Search the material for "ListResourcesQueryHandler" and show all lines that contain it.
[Start of section]
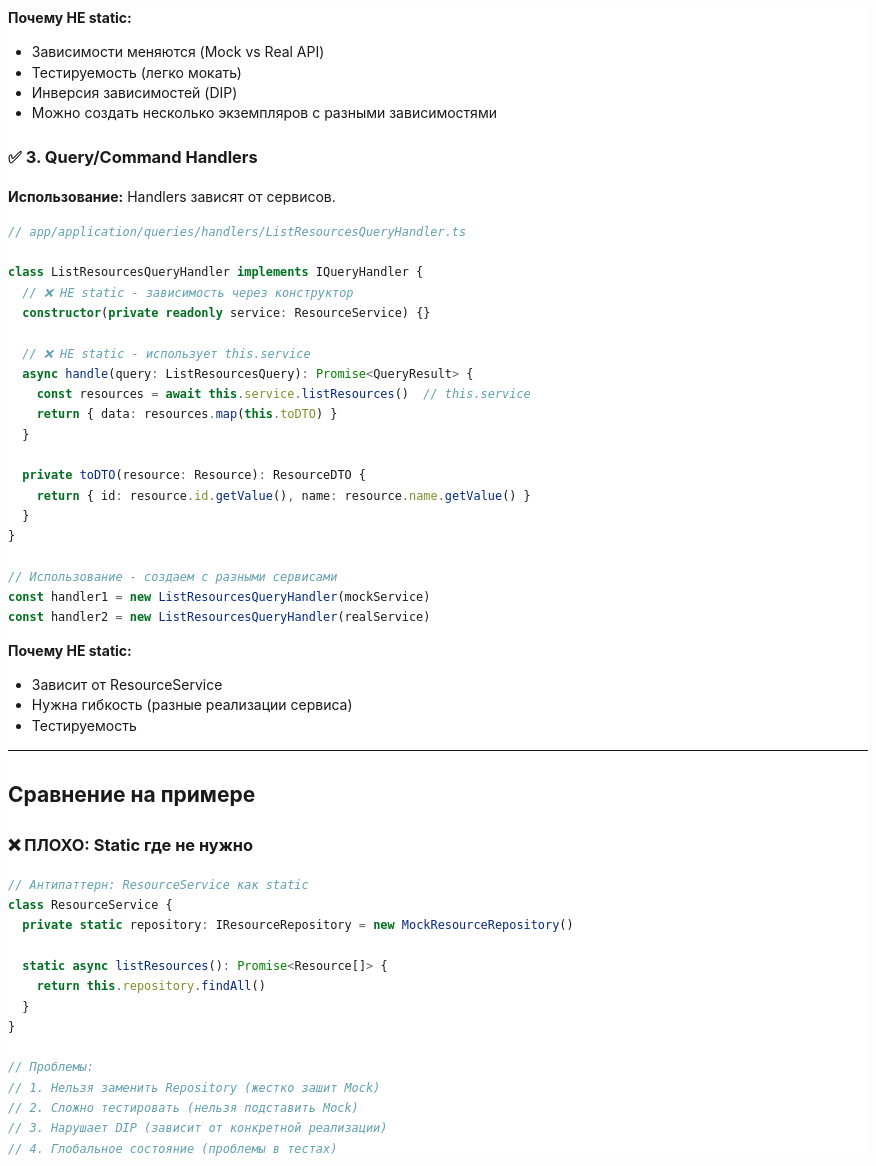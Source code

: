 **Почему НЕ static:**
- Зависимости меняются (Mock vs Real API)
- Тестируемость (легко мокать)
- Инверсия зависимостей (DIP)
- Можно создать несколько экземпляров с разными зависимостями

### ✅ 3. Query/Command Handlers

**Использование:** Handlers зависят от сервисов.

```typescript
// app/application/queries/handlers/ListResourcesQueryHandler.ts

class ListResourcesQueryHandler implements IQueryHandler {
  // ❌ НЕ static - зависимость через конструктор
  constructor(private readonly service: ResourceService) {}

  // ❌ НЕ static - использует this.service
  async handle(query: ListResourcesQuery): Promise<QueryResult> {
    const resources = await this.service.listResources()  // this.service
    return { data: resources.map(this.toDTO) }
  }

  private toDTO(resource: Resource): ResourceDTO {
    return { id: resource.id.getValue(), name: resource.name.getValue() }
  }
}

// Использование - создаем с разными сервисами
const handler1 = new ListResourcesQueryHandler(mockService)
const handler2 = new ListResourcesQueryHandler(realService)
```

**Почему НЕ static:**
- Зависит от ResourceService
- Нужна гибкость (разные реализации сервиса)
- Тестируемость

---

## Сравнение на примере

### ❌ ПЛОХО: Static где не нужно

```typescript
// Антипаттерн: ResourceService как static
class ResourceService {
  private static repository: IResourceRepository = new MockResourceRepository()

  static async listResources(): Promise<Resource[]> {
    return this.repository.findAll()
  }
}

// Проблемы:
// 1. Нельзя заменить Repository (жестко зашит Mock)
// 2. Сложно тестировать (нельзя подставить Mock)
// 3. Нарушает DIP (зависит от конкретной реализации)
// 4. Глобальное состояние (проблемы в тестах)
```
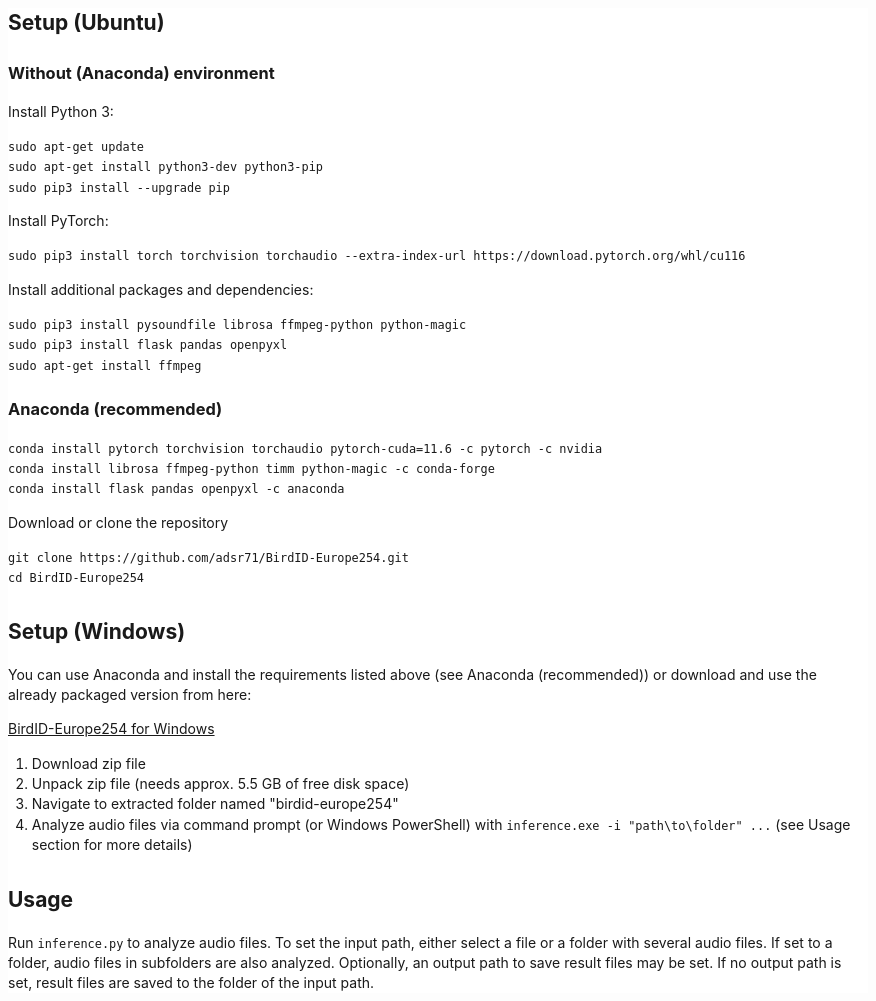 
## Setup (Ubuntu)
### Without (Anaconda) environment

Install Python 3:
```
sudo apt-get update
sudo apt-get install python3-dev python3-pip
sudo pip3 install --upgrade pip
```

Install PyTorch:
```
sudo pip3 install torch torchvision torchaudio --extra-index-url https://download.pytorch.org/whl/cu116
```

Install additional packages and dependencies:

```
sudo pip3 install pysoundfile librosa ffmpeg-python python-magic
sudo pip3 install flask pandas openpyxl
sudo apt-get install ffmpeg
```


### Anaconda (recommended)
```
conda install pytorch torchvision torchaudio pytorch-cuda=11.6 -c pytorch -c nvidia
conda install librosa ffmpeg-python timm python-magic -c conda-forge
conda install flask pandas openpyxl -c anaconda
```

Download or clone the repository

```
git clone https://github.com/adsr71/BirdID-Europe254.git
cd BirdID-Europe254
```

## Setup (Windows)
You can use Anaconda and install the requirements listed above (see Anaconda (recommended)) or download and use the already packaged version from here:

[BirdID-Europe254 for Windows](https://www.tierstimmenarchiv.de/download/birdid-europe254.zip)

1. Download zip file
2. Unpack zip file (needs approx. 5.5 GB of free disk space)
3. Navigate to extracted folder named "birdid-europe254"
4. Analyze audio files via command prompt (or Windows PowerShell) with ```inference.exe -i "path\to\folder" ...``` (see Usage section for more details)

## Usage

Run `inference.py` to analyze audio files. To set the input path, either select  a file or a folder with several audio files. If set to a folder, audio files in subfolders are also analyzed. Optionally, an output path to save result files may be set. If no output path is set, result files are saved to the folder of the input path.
[End of section]
**Answer section**
// app/application/queries/handlers/ListResourcesQueryHandler.ts
class ListResourcesQueryHandler implements IQueryHandler {
const handler1 = new ListResourcesQueryHandler(mockService)
const handler2 = new ListResourcesQueryHandler(realService)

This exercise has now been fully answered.